94 - La Providence (suite)

(suite du billet précédent ...)


Et moi ?
Confiance en qui ?

La Providence n'est pas dans mon vocabulaire. Mais il y a en moi un guide intérieur à qui je fais confiance, et en qui j'ai confiance. Dans mon enfance, j'ai le souvenir d'une religieuse qui venait à la maison faire le catéchisme. Dans mon souvenir, elle n'a guère de visage, ni d’âge, juste une présence aimante. Elle compte parmi les femmes dont je me suis senti aimé. Elle me parla un jour de mon ange gardien. Je redoutais ce truc, dont on m'avait dit qu'il voyait toutes mes bêtises et s'arrangeait pour me punir. Il fallait le craindre et être sage, discipliné et bien travailler à l’école pour éviter sa colère.
Mais là, non. Elle m'expliqua qu'il était là pour m'aider à vivre sur le bon chemin, comme un ami, pour que je devienne un grand garçon. (Évidemment, je ne me souviens plus de ses mots exacts, je donne l’idée générale qui me resta marquée).
Disons que, en gros, l'ange gardien me voulait du bien et je pouvais l’écouter dans mon cœur. C'est peut-être la première personne qui ne me brandit pas la morale à laquelle il faut obéir, Cette femme me mit sur le chemin de l'éveil de ma conscience profonde.

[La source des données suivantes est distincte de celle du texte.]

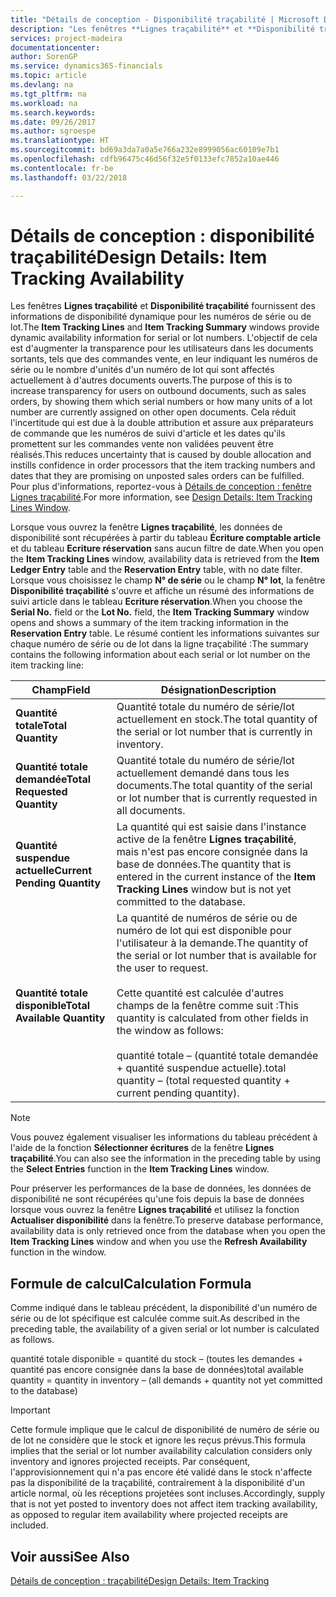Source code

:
 ```yaml
---
title: "Détails de conception - Disponibilité traçabilité | Microsoft Docs"
description: "Les fenêtres **Lignes traçabilité** et **Disponibilité traçabilité** fournissent des informations de disponibilité dynamique pour les numéros de série ou de lot. L'objectif de cela est d'augmenter la transparence pour les utilisateurs dans les documents sortants, tels que des commandes vente, en leur indiquant les numéros de série ou le nombre d'unités d'un numéro de lot qui sont affectés actuellement à d'autres documents ouverts. Cela réduit l'incertitude qui est due à la double attribution et assure aux préparateurs de commande que les numéros de suivi d'article et les dates qu'ils promettent sur les commandes vente non validées peuvent être réalisés."
services: project-madeira
documentationcenter: 
author: SorenGP
ms.service: dynamics365-financials
ms.topic: article
ms.devlang: na
ms.tgt_pltfrm: na
ms.workload: na
ms.search.keywords: 
ms.date: 09/26/2017
ms.author: sgroespe
ms.translationtype: HT
ms.sourcegitcommit: bd69a3da7a0a5e766a232e8999056ac60109e7b1
ms.openlocfilehash: cdfb96475c46d56f32e5f0133efc7852a10ae446
ms.contentlocale: fr-be
ms.lasthandoff: 03/22/2018

---
```

# <a name="design-details-item-tracking-availability"></a><span data-ttu-id="d09f7-105">Détails de conception : disponibilité traçabilité</span><span class="sxs-lookup"><span data-stu-id="d09f7-105">Design Details: Item Tracking Availability</span></span>
<span data-ttu-id="d09f7-106">Les fenêtres **Lignes traçabilité** et **Disponibilité traçabilité** fournissent des informations de disponibilité dynamique pour les numéros de série ou de lot.</span><span class="sxs-lookup"><span data-stu-id="d09f7-106">The **Item Tracking Lines** and **Item Tracking Summary** windows provide dynamic availability information for serial or lot numbers.</span></span> <span data-ttu-id="d09f7-107">L'objectif de cela est d'augmenter la transparence pour les utilisateurs dans les documents sortants, tels que des commandes vente, en leur indiquant les numéros de série ou le nombre d'unités d'un numéro de lot qui sont affectés actuellement à d'autres documents ouverts.</span><span class="sxs-lookup"><span data-stu-id="d09f7-107">The purpose of this is to increase transparency for users on outbound documents, such as sales orders, by showing them which serial numbers or how many units of a lot number are currently assigned on other open documents.</span></span> <span data-ttu-id="d09f7-108">Cela réduit l'incertitude qui est due à la double attribution et assure aux préparateurs de commande que les numéros de suivi d'article et les dates qu'ils promettent sur les commandes vente non validées peuvent être réalisés.</span><span class="sxs-lookup"><span data-stu-id="d09f7-108">This reduces uncertainty that is caused by double allocation and instills confidence in order processors that the item tracking numbers and dates that they are promising on unposted sales orders can be fulfilled.</span></span> <span data-ttu-id="d09f7-109">Pour plus d'informations, reportez\-vous à [Détails de conception : fenêtre Lignes traçabilité](design-details-item-tracking-lines-window.md).</span><span class="sxs-lookup"><span data-stu-id="d09f7-109">For more information, see [Design Details: Item Tracking Lines Window](design-details-item-tracking-lines-window.md).</span></span>  

 <span data-ttu-id="d09f7-110">Lorsque vous ouvrez la fenêtre **Lignes traçabilité**, les données de disponibilité sont récupérées à partir du tableau **Écriture comptable article** et du tableau **Ecriture réservation** sans aucun filtre de date.</span><span class="sxs-lookup"><span data-stu-id="d09f7-110">When you open the **Item Tracking Lines** window, availability data is retrieved from the **Item Ledger Entry** table and the **Reservation Entry** table, with no date filter.</span></span> <span data-ttu-id="d09f7-111">Lorsque vous choisissez le champ **N° de série** ou le champ **N° lot**, la fenêtre **Disponibilité traçabilité** s'ouvre et affiche un résumé des informations de suivi article dans le tableau **Ecriture réservation**.</span><span class="sxs-lookup"><span data-stu-id="d09f7-111">When you choose the **Serial No.** field or the **Lot No.** field, the **Item Tracking Summary** window opens and shows a summary of the item tracking information in the **Reservation Entry** table.</span></span> <span data-ttu-id="d09f7-112">Le résumé contient les informations suivantes sur chaque numéro de série ou de lot dans la ligne traçabilité :</span><span class="sxs-lookup"><span data-stu-id="d09f7-112">The summary contains the following information about each serial or lot number on the item tracking line:</span></span>  

|<span data-ttu-id="d09f7-113">Champ</span><span class="sxs-lookup"><span data-stu-id="d09f7-113">Field</span></span>|<span data-ttu-id="d09f7-114">Désignation</span><span class="sxs-lookup"><span data-stu-id="d09f7-114">Description</span></span>|  
|---------------------------------|---------------------------------------|  
|<span data-ttu-id="d09f7-115">**Quantité totale**</span><span class="sxs-lookup"><span data-stu-id="d09f7-115">**Total Quantity**</span></span>|<span data-ttu-id="d09f7-116">Quantité totale du numéro de série/lot actuellement en stock.</span><span class="sxs-lookup"><span data-stu-id="d09f7-116">The total quantity of the serial or lot number that is currently in inventory.</span></span>|  
|<span data-ttu-id="d09f7-117">**Quantité totale demandée**</span><span class="sxs-lookup"><span data-stu-id="d09f7-117">**Total Requested Quantity**</span></span>|<span data-ttu-id="d09f7-118">Quantité totale du numéro de série/lot actuellement demandé dans tous les documents.</span><span class="sxs-lookup"><span data-stu-id="d09f7-118">The total quantity of the serial or lot number that is currently requested in all documents.</span></span>|  
|<span data-ttu-id="d09f7-119">**Quantité suspendue actuelle**</span><span class="sxs-lookup"><span data-stu-id="d09f7-119">**Current Pending Quantity**</span></span>|<span data-ttu-id="d09f7-120">La quantité qui est saisie dans l'instance active de la fenêtre **Lignes traçabilité**, mais n'est pas encore consignée dans la base de données.</span><span class="sxs-lookup"><span data-stu-id="d09f7-120">The quantity that is entered in the current instance of the **Item Tracking Lines** window but is not yet committed to the database.</span></span>|  
|<span data-ttu-id="d09f7-121">**Quantité totale disponible**</span><span class="sxs-lookup"><span data-stu-id="d09f7-121">**Total Available Quantity**</span></span>|<span data-ttu-id="d09f7-122">La quantité de numéros de série ou de numéro de lot qui est disponible pour l'utilisateur à la demande.</span><span class="sxs-lookup"><span data-stu-id="d09f7-122">The quantity of the serial or lot number that is available for the user to request.</span></span><br /><br /> <span data-ttu-id="d09f7-123">Cette quantité est calculée d'autres champs de la fenêtre comme suit :</span><span class="sxs-lookup"><span data-stu-id="d09f7-123">This quantity is calculated from other fields in the window as follows:</span></span><br /><br /> <span data-ttu-id="d09f7-124">quantité totale – (quantité totale demandée + quantité suspendue actuelle).</span><span class="sxs-lookup"><span data-stu-id="d09f7-124">total quantity – (total requested quantity + current pending quantity).</span></span>|  

> [!NOTE]  
>  <span data-ttu-id="d09f7-125">Vous pouvez également visualiser les informations du tableau précédent à l'aide de la fonction **Sélectionner écritures** de la fenêtre **Lignes traçabilité**.</span><span class="sxs-lookup"><span data-stu-id="d09f7-125">You can also see the information in the preceding table by using the **Select Entries** function in the **Item Tracking Lines** window.</span></span>  

 <span data-ttu-id="d09f7-126">Pour préserver les performances de la base de données, les données de disponibilité ne sont récupérées qu'une fois depuis la base de données lorsque vous ouvrez la fenêtre **Lignes traçabilité** et utilisez la fonction **Actualiser disponibilité** dans la fenêtre.</span><span class="sxs-lookup"><span data-stu-id="d09f7-126">To preserve database performance, availability data is only retrieved once from the database when you open the **Item Tracking Lines** window and when you use the **Refresh Availability** function in the window.</span></span>  

## <a name="calculation-formula"></a><span data-ttu-id="d09f7-127">Formule de calcul</span><span class="sxs-lookup"><span data-stu-id="d09f7-127">Calculation Formula</span></span>  
 <span data-ttu-id="d09f7-128">Comme indiqué dans le tableau précédent, la disponibilité d'un numéro de série ou de lot spécifique est calculée comme suit.</span><span class="sxs-lookup"><span data-stu-id="d09f7-128">As described in the preceding table, the availability of a given serial or lot number is calculated as follows.</span></span>  

 <span data-ttu-id="d09f7-129">quantité totale disponible = quantité du stock – (toutes les demandes + quantité pas encore consignée dans la base de données)</span><span class="sxs-lookup"><span data-stu-id="d09f7-129">total available quantity = quantity in inventory – (all demands + quantity not yet committed to the database)</span></span>  

> [!IMPORTANT]  
>  <span data-ttu-id="d09f7-130">Cette formule implique que le calcul de disponibilité de numéro de série ou de lot ne considère que le stock et ignore les reçus prévus.</span><span class="sxs-lookup"><span data-stu-id="d09f7-130">This formula implies that the serial or lot number availability calculation considers only inventory and ignores projected receipts.</span></span> <span data-ttu-id="d09f7-131">Par conséquent, l'approvisionnement qui n'a pas encore été validé dans le stock n'affecte pas la disponibilité de la traçabilité, contrairement à la disponibilité d'un article normal, où les réceptions projetées sont incluses.</span><span class="sxs-lookup"><span data-stu-id="d09f7-131">Accordingly, supply that is not yet posted to inventory does not affect item tracking availability, as opposed to regular item availability where projected receipts are included.</span></span>  

## <a name="see-also"></a><span data-ttu-id="d09f7-132">Voir aussi</span><span class="sxs-lookup"><span data-stu-id="d09f7-132">See Also</span></span>  
 [<span data-ttu-id="d09f7-133">Détails de conception : traçabilité</span><span class="sxs-lookup"><span data-stu-id="d09f7-133">Design Details: Item Tracking</span></span>](design-details-item-tracking.md)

Aujourd'hui, je parle de la confiance en moi. Cette expression est un raccourci. En la développant, c’est :
— la confiance que je me fais
— la confiance que je fais à quelque chose en moi, mais quoi ?
— La confiance que je fais à quelqu'un qui a sa demeure en moi. Quelqu'un qui m'habite en même temps qu'il fait partie de moi-même. Quelqu’un de bienfaisant surtout.
Tout cela s'accomplit sur un chemin d'éveil, et je ne suis pas la source de mon propre éveil, mais je suis le dépositaire de ma conscience.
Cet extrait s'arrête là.